======== Given data ========

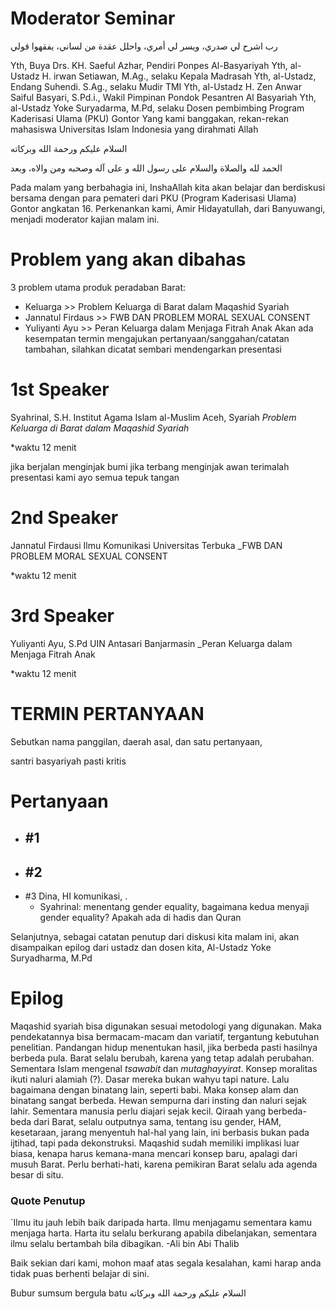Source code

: # Moderator Seminar

رب اشرح لي صدري، ويسر لي أمري، واحلل عقدة من لساني، يفقهوا قولي

Yth, Buya Drs. KH. Saeful Azhar, Pendiri Ponpes Al-Basyariyah
Yth, al-Ustadz H. irwan Setiawan, M.Ag., selaku Kepala Madrasah
Yth, al-Ustadz, Endang Suhendi. S.Ag., selaku Mudir TMI
Yth, al-Ustadz H. Zen Anwar Saiful Basyari, S.Pd.i., Wakil Pimpinan Pondok Pesantren Al Basyariah
Yth, al-Ustadz Yoke Suryadarma, M.Pd, selaku Dosen pembimbing Program Kaderisasi Ulama (PKU) Gontor
Yang kami banggakan, rekan-rekan mahasiswa Universitas Islam Indonesia yang dirahmati Allah

السلام عليكم ورحمة الله وبركاته

الحمد لله والصلاة والسلام على رسول الله و على آله وصحبه ومن والاه، وبعد

Pada malam yang berbahagia ini, InshaAllah kita akan belajar dan berdiskusi bersama dengan para pemateri dari PKU (Program Kaderisasi Ulama) Gontor angkatan 16.
Perkenankan kami, Amir Hidayatullah, dari  Banyuwangi, menjadi moderator kajian malam ini. 

# Problem yang akan dibahas
3 problem utama produk peradaban Barat:
- Keluarga >> Problem Keluarga di Barat dalam Maqashid Syariah
- Jannatul Firdaus >> FWB DAN PROBLEM MORAL SEXUAL CONSENT
- Yuliyanti Ayu >> Peran Keluarga dalam Menjaga Fitrah Anak
Akan ada kesempatan termin mengajukan pertanyaan/sanggahan/catatan tambahan, silahkan dicatat sembari mendengarkan presentasi  

# 1st Speaker
Syahrinal, S.H.
Institut Agama Islam al-Muslim Aceh, Syariah
_Problem Keluarga di Barat dalam Maqashid Syariah_

*waktu 12 menit

jika berjalan menginjak bumi
jika terbang menginjak awan
terimalah presentasi kami
ayo semua tepuk tangan

# 2nd Speaker
Jannatul Firdausi
Ilmu Komunikasi Universitas Terbuka
_FWB DAN PROBLEM MORAL SEXUAL CONSENT

*waktu 12 menit

# 3rd Speaker
Yuliyanti Ayu, S.Pd
UIN Antasari Banjarmasin
_Peran Keluarga dalam Menjaga Fitrah Anak

*waktu 12 menit

# TERMIN PERTANYAAN
Sebutkan nama panggilan, daerah asal, dan satu pertanyaan,


santri basyariyah pasti kritis

# Pertanyaan
- #1 
	- 
- #2 
	- 
- #3 Dina, HI komunikasi, .
	- Syahrinal: menentang gender equality, bagaimana kedua menyaji gender equality? Apakah ada di hadis dan Quran

Selanjutnya, sebagai catatan penutup dari diskusi kita malam ini, akan disampaikan epilog dari ustadz dan dosen kita, Al-Ustadz Yoke Suryadharma, M.Pd

# Epilog
Maqashid syariah bisa digunakan sesuai metodologi yang digunakan. Maka pendekatannya bisa bermacam-macam dan variatif, tergantung kebutuhan penelitian. 
Pandangan hidup menentukan hasil, jika berbeda pasti hasilnya berbeda pula. Barat selalu berubah, karena yang tetap adalah perubahan. Sementara Islam mengenal *tsawabit* dan *mutaghayyirat*.
Konsep moralitas ikuti naluri alamiah (?). Dasar mereka bukan wahyu tapi nature. Lalu bagaimana dengan binatang lain, seperti babi. Maka konsep alam dan binatang sangat berbeda. Hewan sempurna dari insting dan naluri sejak lahir. Sementara manusia perlu diajari sejak kecil.
Qiraah yang berbeda-beda dari Barat, selalu outputnya sama, tentang isu gender, HAM, kesetaraan, jarang menyentuh hal-hal yang lain, ini berbasis bukan pada ijtihad, tapi pada dekonstruksi.
Maqashid sudah memiliki implikasi luar biasa, kenapa harus kemana-mana mencari konsep baru, apalagi dari musuh Barat. Perlu berhati-hati, karena pemikiran Barat selalu ada agenda besar di situ. 

### Quote Penutup
`Ilmu itu jauh lebih baik daripada harta. Ilmu menjagamu sementara kamu menjaga harta. Harta itu selalu berkurang apabila dibelanjakan, sementara ilmu selalu bertambah bila dibagikan. -Ali bin Abi Thalib

Baik sekian dari kami, mohon maaf atas segala kesalahan, kami harap anda tidak puas berhenti belajar di sini.

Bubur sumsum bergula batu
 السلام عليكم ورحمة الله وبركاته
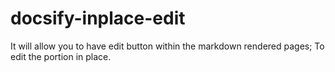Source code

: # docsify-inplace-edit
It will allow you to have edit button within the markdown rendered pages; To edit the portion in place.
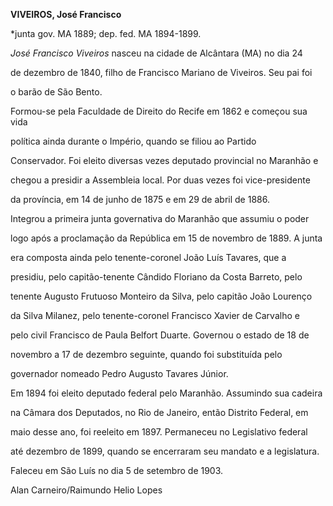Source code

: **VIVEIROS, José Francisco**



\*junta gov. MA 1889; dep. fed. MA 1894-1899.



*José Francisco Viveiros* nasceu na cidade de Alcântara (MA) no dia 24

de dezembro de 1840, filho de Francisco Mariano de Viveiros. Seu pai foi

o barão de São Bento.



Formou-se pela Faculdade de Direito do Recife em 1862 e começou sua vida

política ainda durante o Império, quando se filiou ao Partido

Conservador. Foi eleito diversas vezes deputado provincial no Maranhão e

chegou a presidir a Assembleia local. Por duas vezes foi vice-presidente

da província, em 14 de junho de 1875 e em 29 de abril de 1886.



Integrou a primeira junta governativa do Maranhão que assumiu o poder

logo após a proclamação da República em 15 de novembro de 1889. A junta

era composta ainda pelo tenente-coronel João Luís Tavares, que a

presidiu, pelo capitão-tenente Cândido Floriano da Costa Barreto, pelo

tenente Augusto Frutuoso Monteiro da Silva, pelo capitão João Lourenço

da Silva Milanez, pelo tenente-coronel Francisco Xavier de Carvalho e

pelo civil Francisco de Paula Belfort Duarte. Governou o estado de 18 de

novembro a 17 de dezembro seguinte, quando foi substituída pelo

governador nomeado Pedro Augusto Tavares Júnior.



Em 1894 foi eleito deputado federal pelo Maranhão. Assumindo sua cadeira

na Câmara dos Deputados, no Rio de Janeiro, então Distrito Federal, em

maio desse ano, foi reeleito em 1897. Permaneceu no Legislativo federal

até dezembro de 1899, quando se encerraram seu mandato e a legislatura.



Faleceu em São Luís no dia 5 de setembro de 1903.



Alan Carneiro/Raimundo Helio Lopes



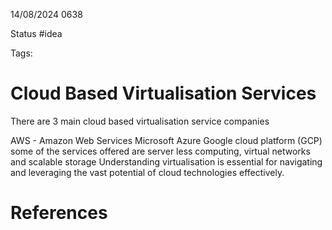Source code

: 14/08/2024 0638

Status #idea

Tags:

# Cloud Based Virtualisation Services

There are 3 main cloud based virtualisation service companies

AWS - Amazon Web Services
Microsoft Azure
Google cloud platform (GCP)
some of the services offered are server less computing, virtual networks and scalable storage
Understanding virtualisation is essential for navigating and leveraging the vast potential of cloud technologies effectively.

# References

========

**Your instructions**
Print the listing word for word but skip its pictures.

**Answer area**
Source code

: # Moderator Seminar

رب اشرح لي صدري، ويسر لي أمري، واحلل عقدة من لساني، يفقهوا قولي

Yth, Buya Drs. KH. Saeful Azhar, Pendiri Ponpes Al-Basyariyah
Yth, al-Ustadz H. irwan Setiawan, M.Ag., selaku Kepala Madrasah
Yth, al-Ustadz, Endang Suhendi. S.Ag., selaku Mudir TMI
Yth, al-Ustadz H. Zen Anwar Saiful Basyari, S.Pd.i., Wakil Pimpinan Pondok Pesantren Al Basyariah
Yth, al-Ustadz Yoke Suryadarma, M.Pd, selaku Dosen pembimbing Program Kaderisasi Ulama (PKU) Gontor
Yang kami banggakan, rekan-rekan mahasiswa Universitas Islam Indonesia yang dirahmati Allah

السلام عليكم ورحمة الله وبركاته

الحمد لله والصلاة والسلام على رسول الله و على آله وصحبه ومن والاه، وبعد

Pada malam yang berbahagia ini, InshaAllah kita akan belajar dan berdiskusi bersama dengan para pemateri dari PKU (Program Kaderisasi Ulama) Gontor angkatan 16.
Perkenankan kami, Amir Hidayatullah, dari  Banyuwangi, menjadi moderator kajian malam ini. 

# Problem yang akan dibahas
3 problem utama produk peradaban Barat:
- Keluarga >> Problem Keluarga di Barat dalam Maqashid Syariah
- Jannatul Firdaus >> FWB DAN PROBLEM MORAL SEXUAL CONSENT
- Yuliyanti Ayu >> Peran Keluarga dalam Menjaga Fitrah Anak
Akan ada kesempatan termin mengajukan pertanyaan/sanggahan/catatan tambahan, silahkan dicatat sembari mendengarkan presentasi  

# 1st Speaker
Syahrinal, S.H.
Institut Agama Islam al-Muslim Aceh, Syariah
_Problem Keluarga di Barat dalam Maqashid Syariah_

*waktu 12 menit

jika berjalan menginjak bumi
jika terbang menginjak awan
terimalah presentasi kami
ayo semua tepuk tangan

# 2nd Speaker
Jannatul Firdausi
Ilmu Komunikasi Universitas Terbuka
_FWB DAN PROBLEM MORAL SEXUAL CONSENT

*waktu 12 menit

# 3rd Speaker
Yuliyanti Ayu, S.Pd
UIN Antasari Banjarmasin
_Peran Keluarga dalam Menjaga Fitrah Anak

*waktu 12 menit

# TERMIN PERTANYAAN
Sebutkan nama panggilan, daerah asal, dan satu pertanyaan,


santri basyariyah pasti kritis

# Pertanyaan
- #1 
	- 
- #2 
	- 
- #3 Dina, HI komunikasi, .
	- Syahrinal: menentang gender equality, bagaimana kedua menyaji gender equality? Apakah ada di hadis dan Quran

Selanjutnya, sebagai catatan penutup dari diskusi kita malam ini, akan disampaikan epilog dari ustadz dan dosen kita, Al-Ustadz Yoke Suryadharma, M.Pd

# Epilog
Maqashid syariah bisa digunakan sesuai metodologi yang digunakan. Maka pendekatannya bisa bermacam-macam dan variatif, tergantung kebutuhan penelitian. 
Pandangan hidup menentukan hasil, jika berbeda pasti hasilnya berbeda pula. Barat selalu berubah, karena yang tetap adalah perubahan. Sementara Islam mengenal *tsawabit* dan *mutaghayyirat*.
Konsep moralitas ikuti naluri alamiah (?). Dasar mereka bukan wahyu tapi nature. Lalu bagaimana dengan binatang lain, seperti babi. Maka konsep alam dan binatang sangat berbeda. Hewan sempurna dari insting dan naluri sejak lahir. Sementara manusia perlu diajari sejak kecil.
Qiraah yang berbeda-beda dari Barat, selalu outputnya sama, tentang isu gender, HAM, kesetaraan, jarang menyentuh hal-hal yang lain, ini berbasis bukan pada ijtihad, tapi pada dekonstruksi.
Maqashid sudah memiliki implikasi luar biasa, kenapa harus kemana-mana mencari konsep baru, apalagi dari musuh Barat. Perlu berhati-hati, karena pemikiran Barat selalu ada agenda besar di situ. 

### Quote Penutup
`Ilmu itu jauh lebih baik daripada harta. Ilmu menjagamu sementara kamu menjaga harta. Harta itu selalu berkurang apabila dibelanjakan, sementara ilmu selalu bertambah bila dibagikan. -Ali bin Abi Thalib

Baik sekian dari kami, mohon maaf atas segala kesalahan, kami harap anda tidak puas berhenti belajar di sini.

Bubur sumsum bergula batu
 السلام عليكم ورحمة الله وبركاته
Source code

: # docsify-inplace-edit
It will allow you to have edit button within the markdown rendered pages; To edit the portion in place.
Source code

: **VIVEIROS, José Francisco**



\*junta gov. MA 1889; dep. fed. MA 1894-1899.



*José Francisco Viveiros* nasceu na cidade de Alcântara (MA) no dia 24

de dezembro de 1840, filho de Francisco Mariano de Viveiros. Seu pai foi

o barão de São Bento.



Formou-se pela Faculdade de Direito do Recife em 1862 e começou sua vida

política ainda durante o Império, quando se filiou ao Partido

Conservador. Foi eleito diversas vezes deputado provincial no Maranhão e

chegou a presidir a Assembleia local. Por duas vezes foi vice-presidente

da província, em 14 de junho de 1875 e em 29 de abril de 1886.



Integrou a primeira junta governativa do Maranhão que assumiu o poder

logo após a proclamação da República em 15 de novembro de 1889. A junta

era composta ainda pelo tenente-coronel João Luís Tavares, que a

presidiu, pelo capitão-tenente Cândido Floriano da Costa Barreto, pelo

tenente Augusto Frutuoso Monteiro da Silva, pelo capitão João Lourenço

da Silva Milanez, pelo tenente-coronel Francisco Xavier de Carvalho e

pelo civil Francisco de Paula Belfort Duarte. Governou o estado de 18 de

novembro a 17 de dezembro seguinte, quando foi substituída pelo

governador nomeado Pedro Augusto Tavares Júnior.



Em 1894 foi eleito deputado federal pelo Maranhão. Assumindo sua cadeira

na Câmara dos Deputados, no Rio de Janeiro, então Distrito Federal, em

maio desse ano, foi reeleito em 1897. Permaneceu no Legislativo federal

até dezembro de 1899, quando se encerraram seu mandato e a legislatura.



Faleceu em São Luís no dia 5 de setembro de 1903.



Alan Carneiro/Raimundo Helio Lopes



Source code

: 14/08/2024 0638

Status #idea

Tags:

# Cloud Based Virtualisation Services

There are 3 main cloud based virtualisation service companies

AWS - Amazon Web Services
Microsoft Azure
Google cloud platform (GCP)
some of the services offered are server less computing, virtual networks and scalable storage
Understanding virtualisation is essential for navigating and leveraging the vast potential of cloud technologies effectively.

# References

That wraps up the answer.